Ofcom, the UK communications regulator, has revealed in its quarterly report that customer complaints about landline, fixed broadband, pay-monthly mobile and pay TV services jumped back up during the first easing of lockdown restrictions last summer.
Data for its report was collected during July-September 2020, which gives an indication of the state of the telecoms market as restrictions were eased and schools and workplaces began to re-open. And while some returned to work, many continued to work remotely where possible, placing additional importance on a fast and reliable broadband connection.
It’s probably no big surprise that the volume of complaints increased for Q3 of 2020 for fixed broadband, landline, pay-monthly mobile and pay-TV services. However, this is mainly because complaints unexpectedly fell during the first phase of the coronavirus lockdown.
The latest complaint levels were now back to where they were before the lockdown, with most call centres back open and more customers able to lodge complaints with their providers and then to Ofcom.
Broadband services tended to generate the highest volume of complaints for this quarter, which is again unsurprising given the increased reliance on fixed broadband services for those working and studying from home.
Sky often performs well in these reports, and this quarter is no different. Sky received the lowest number of complaints per 100,000 customers across all categories: broadband, landline and pay-TV, as well as pay-monthly mobile in which it tied for top spot with Tesco Mobile.
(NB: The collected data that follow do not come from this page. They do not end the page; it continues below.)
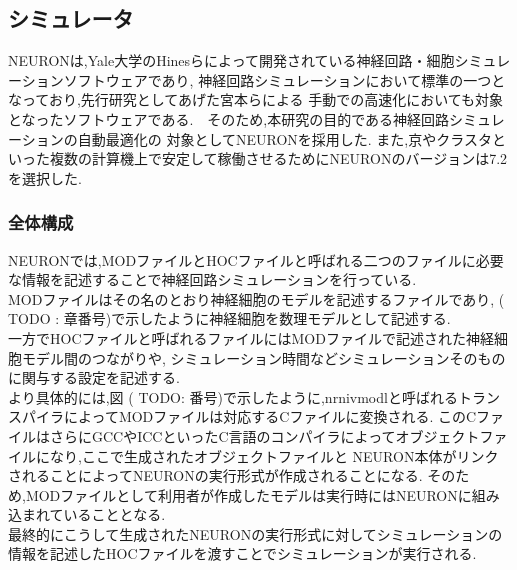 \subsection{シミュレータ}
NEURONは,Yale大学のHinesらによって開発されている神経回路・細胞シミュレーションソフトウェアであり,
神経回路シミュレーションにおいて標準の一つとなっており,先行研究としてあげた宮本らによる
手動での高速化においても対象となったソフトウェアである.　そのため,本研究の目的である神経回路シミュレーションの自動最適化の
対象としてNEURONを採用した. また,京やクラスタといった複数の計算機上で安定して稼働させるためにNEURONのバージョンは7.2を選択した.\\

\subsubsection{全体構成}
NEURONでは,MODファイルとHOCファイルと呼ばれる二つのファイルに必要な情報を記述することで神経回路シミュレーションを行っている.\\
MODファイルはその名のとおり神経細胞のモデルを記述するファイルであり, ( TODO : 章番号)で示したように神経細胞を数理モデルとして記述する.\\
一方でHOCファイルと呼ばれるファイルにはMODファイルで記述された神経細胞モデル間のつながりや,
シミュレーション時間などシミュレーションそのものに関与する設定を記述する.\\
より具体的には,図 ( TODO: 番号)で示したように,nrnivmodlと呼ばれるトランスパイラによってMODファイルは対応するCファイルに変換される.
このCファイルはさらにGCCやICCといったC言語のコンパイラによってオブジェクトファイルになり,ここで生成されたオブジェクトファイルと
NEURON本体がリンクされることによってNEURONの実行形式が作成されることになる.
そのため,MODファイルとして利用者が作成したモデルは実行時にはNEURONに組み込まれていることとなる.\\
最終的にこうして生成されたNEURONの実行形式に対してシミュレーションの情報を記述したHOCファイルを渡すことでシミュレーションが実行される.\\
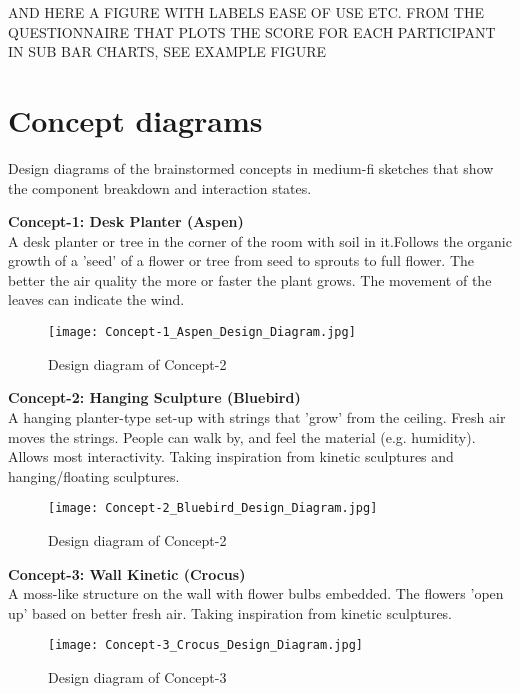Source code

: \begin{appendices}
AND HERE A FIGURE WITH LABELS EASE OF USE ETC. FROM THE QUESTIONNAIRE THAT PLOTS THE SCORE FOR EACH PARTICIPANT IN SUB BAR CHARTS, SEE EXAMPLE FIGURE

\newpage

\section{Concept diagrams}
\label{appendix:conceptdiagrams}

Design diagrams of the brainstormed concepts in medium-fi sketches that show the component breakdown and interaction states.

\textbf{Concept-1: Desk Planter (Aspen)}\\
A desk planter or tree in the corner of the room with soil in it.Follows the organic growth of a 'seed' of a flower or tree from seed to sprouts to full flower. The better the air quality the more or faster the plant grows. The movement of the leaves can indicate the wind.


\begin{figure}[H]
    \centering
    \texttt{[image: Concept-1\_Aspen\_Design\_Diagram.jpg]}
    \caption{Design diagram of Concept-2}
    \label{fig:timeline}
\end{figure}

\textbf{Concept-2: Hanging Sculpture (Bluebird)}\\
A hanging planter-type set-up with strings that 'grow' from the ceiling. Fresh air moves the strings. People can walk by, and feel the material (e.g. humidity). Allows most interactivity. Taking inspiration from kinetic sculptures and hanging/floating sculptures.

\begin{figure}[H]
    \centering
    \texttt{[image: Concept-2\_Bluebird\_Design\_Diagram.jpg]}
    \caption{Design diagram of Concept-2}
    \label{fig:timeline}
\end{figure}

\newpage

\textbf{Concept-3: Wall Kinetic (Crocus)} \\
A moss-like structure on the wall with flower bulbs embedded. The flowers 'open up' based on better fresh air. Taking inspiration from kinetic sculptures.

\begin{figure}[H]
    \centering
    \texttt{[image: Concept-3\_Crocus\_Design\_Diagram.jpg]}
    \caption{Design diagram of Concept-3}
    \label{fig:timeline}
\end{figure}


\end{appendices}

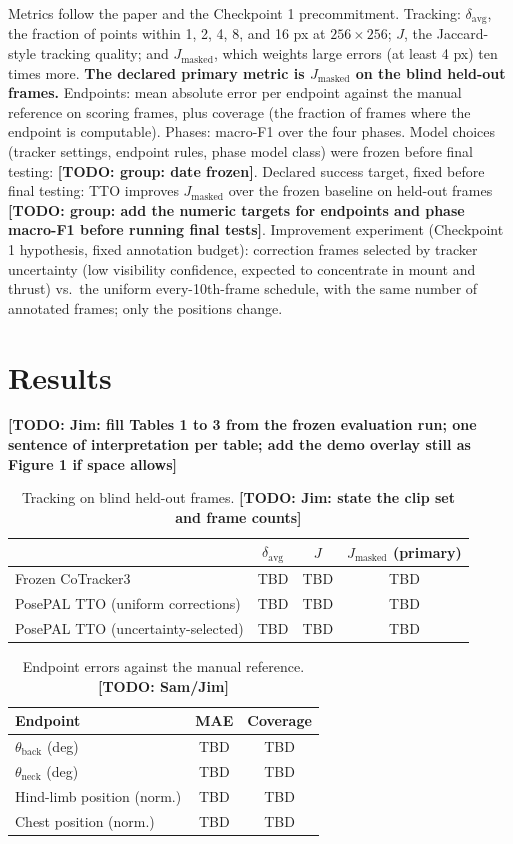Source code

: \documentclass[11pt]{article}
\newcommand{\todo}[1]{\textbf{[TODO: #1]}}
\begin{document}
Metrics follow the paper and the Checkpoint 1 precommitment. Tracking:
$\delta_{\text{avg}}$, the fraction of points within 1, 2, 4, 8, and 16
px at $256 \times 256$; $J$, the Jaccard-style tracking quality; and
$J_{\text{masked}}$, which weights large errors (at least 4 px) ten
times more. \textbf{The declared primary metric is $J_{\text{masked}}$
on the blind held-out frames.} Endpoints: mean absolute error per
endpoint against the manual reference on scoring frames, plus coverage
(the fraction of frames where the endpoint is computable). Phases:
macro-F1 over the four phases. Model choices (tracker settings,
endpoint rules, phase model class) were frozen before final testing:
\todo{group: date frozen}. Declared success target, fixed before final
testing: TTO improves $J_{\text{masked}}$ over the frozen baseline on
held-out frames \todo{group: add the numeric targets for endpoints and
phase macro-F1 before running final tests}. Improvement experiment
(Checkpoint 1 hypothesis, fixed annotation budget): correction frames
selected by tracker uncertainty (low visibility confidence, expected
to concentrate in mount and thrust) vs.\ the uniform every-10th-frame
schedule, with the same number of annotated frames; only the positions
change.

\section{Results}

\todo{Jim: fill Tables 1 to 3 from the frozen evaluation run; one
sentence of interpretation per table; add the demo overlay still as
Figure 1 if space allows}

\begin{table}[h]
\centering\small
\begin{tabular}{lccc}
\toprule
 & $\delta_{\text{avg}}$ & $J$ & $J_{\text{masked}}$ (primary)\\
\midrule
Frozen CoTracker3 & TBD & TBD & TBD\\
PosePAL TTO (uniform corrections) & TBD & TBD & TBD\\
PosePAL TTO (uncertainty-selected) & TBD & TBD & TBD\\
\bottomrule
\end{tabular}
\caption{Tracking on blind held-out frames. \todo{Jim: state the clip
set and frame counts}}
\end{table}

\begin{table}[h]
\centering\small
\begin{tabular}{lcc}
\toprule
Endpoint & MAE & Coverage\\
\midrule
$\theta_{\text{back}}$ (deg) & TBD & TBD\\
$\theta_{\text{neck}}$ (deg) & TBD & TBD\\
Hind-limb position (norm.) & TBD & TBD\\
Chest position (norm.) & TBD & TBD\\
\bottomrule
\end{tabular}
\caption{Endpoint errors against the manual reference. \todo{Sam/Jim}}
\end{table}
\end{document}
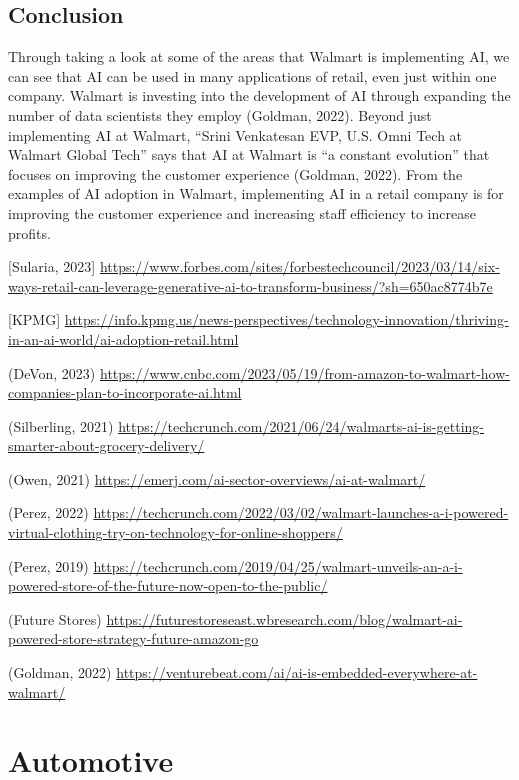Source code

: \documentclass[
]{article}
\begin{document}
\hypertarget{conclusion}{%
\subsection{Conclusion}\label{conclusion}}

Through taking a look at some of the areas that Walmart is implementing AI, we can see that AI can be used in many applications of retail, even just within one company. Walmart is investing into the development of AI through expanding the number of data scientists they employ (Goldman, 2022). Beyond just implementing AI at Walmart, ``Srini Venkatesan EVP, U.S. Omni Tech at Walmart Global Tech'' says that AI at Walmart is ``a constant evolution'' that focuses on improving the customer experience (Goldman, 2022). From the examples of AI adoption in Walmart, implementing AI in a retail company is for improving the customer experience and increasing staff efficiency to increase profits.

{[}Sularia, 2023{]} \url{https://www.forbes.com/sites/forbestechcouncil/2023/03/14/six-ways-retail-can-leverage-generative-ai-to-transform-business/?sh=650ac8774b7e}

{[}KPMG{]} \url{https://info.kpmg.us/news-perspectives/technology-innovation/thriving-in-an-ai-world/ai-adoption-retail.html}

(DeVon, 2023) \url{https://www.cnbc.com/2023/05/19/from-amazon-to-walmart-how-companies-plan-to-incorporate-ai.html}

(Silberling, 2021) \url{https://techcrunch.com/2021/06/24/walmarts-ai-is-getting-smarter-about-grocery-delivery/}

(Owen, 2021) \url{https://emerj.com/ai-sector-overviews/ai-at-walmart/}

(Perez, 2022) \url{https://techcrunch.com/2022/03/02/walmart-launches-a-i-powered-virtual-clothing-try-on-technology-for-online-shoppers/}

(Perez, 2019) \url{https://techcrunch.com/2019/04/25/walmart-unveils-an-a-i-powered-store-of-the-future-now-open-to-the-public/}

(Future Stores)
\url{https://futurestoreseast.wbresearch.com/blog/walmart-ai-powered-store-strategy-future-amazon-go}

(Goldman, 2022) \url{https://venturebeat.com/ai/ai-is-embedded-everywhere-at-walmart/}

\hypertarget{automotive}{%
\section*{Automotive}\label{automotive}}
\end{document}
For a quad-play provider like Sky that provides all four telecom services to households, it’s a real vote of confidence that it consistently performs well in all four areas in the eyes of its customers.
Vodafone received the highest volume of complaints for this quarter for fixed broadband services, the vast majority of which (50%) centred on faults, service and provisioning issues. This was a trend seen across the whole category, with other drivers for complaints to Ofcom being complaints handling (25%) and issues relating to billing, pricing and charges (14%).
This trend makes a lot of sense, given the difficulty many providers would have had in dealing with faults to services and scheduling engineer visits during a national lockdown.
These figures also highlight the importance of great customer service in dealing with a customer’s issues at the first point of contact and eliminating the need for customers to contact Ofcom for help getting a resolution.
Nick Baker, broadband expert at Uswitch.com, says:
“Broadband complaints have increased to levels not seen since 2018, after years of falling customer concerns.
“Vodafone has the highest broadband complaints rate, while other providers including Plusnet and BT saw their figures more than double. TalkTalk and Post Office were the only two broadband providers to see complaint rates fall.
“Ofcom’s report shows that almost half of all fixed broadband complaints were about faults, service and provisioning. With so many households currently reliant on their internet connections for work, education and entertainment, it’s clear that providers have to do more to prioritise these types of problems.
“Last year almost five million people suffered a broadband outage that persisted for more than three hours.
“If you are unhappy with the service you're receiving and you haven’t been able to resolve the complaint directly with your provider, you can take it to the relevant ombudsman who will independently investigate your complaint.”
Find out how to complain to your broadband provider with our dedicated guide.
It’s been an extremely difficult year, one in which many customers made allowances for their broadband providers being worked to their limit and not always able to solve problems right away.
This is no longer the case, and even though lockdown is still a while from being over, providers are closer to their normal operating procedure and should be able to resolve any concerns you have regarding your service.
Contacting your provider should always be the first step towards a resolution, but if one can’t be found, you may be able to find a better, more affordable service from a new provider.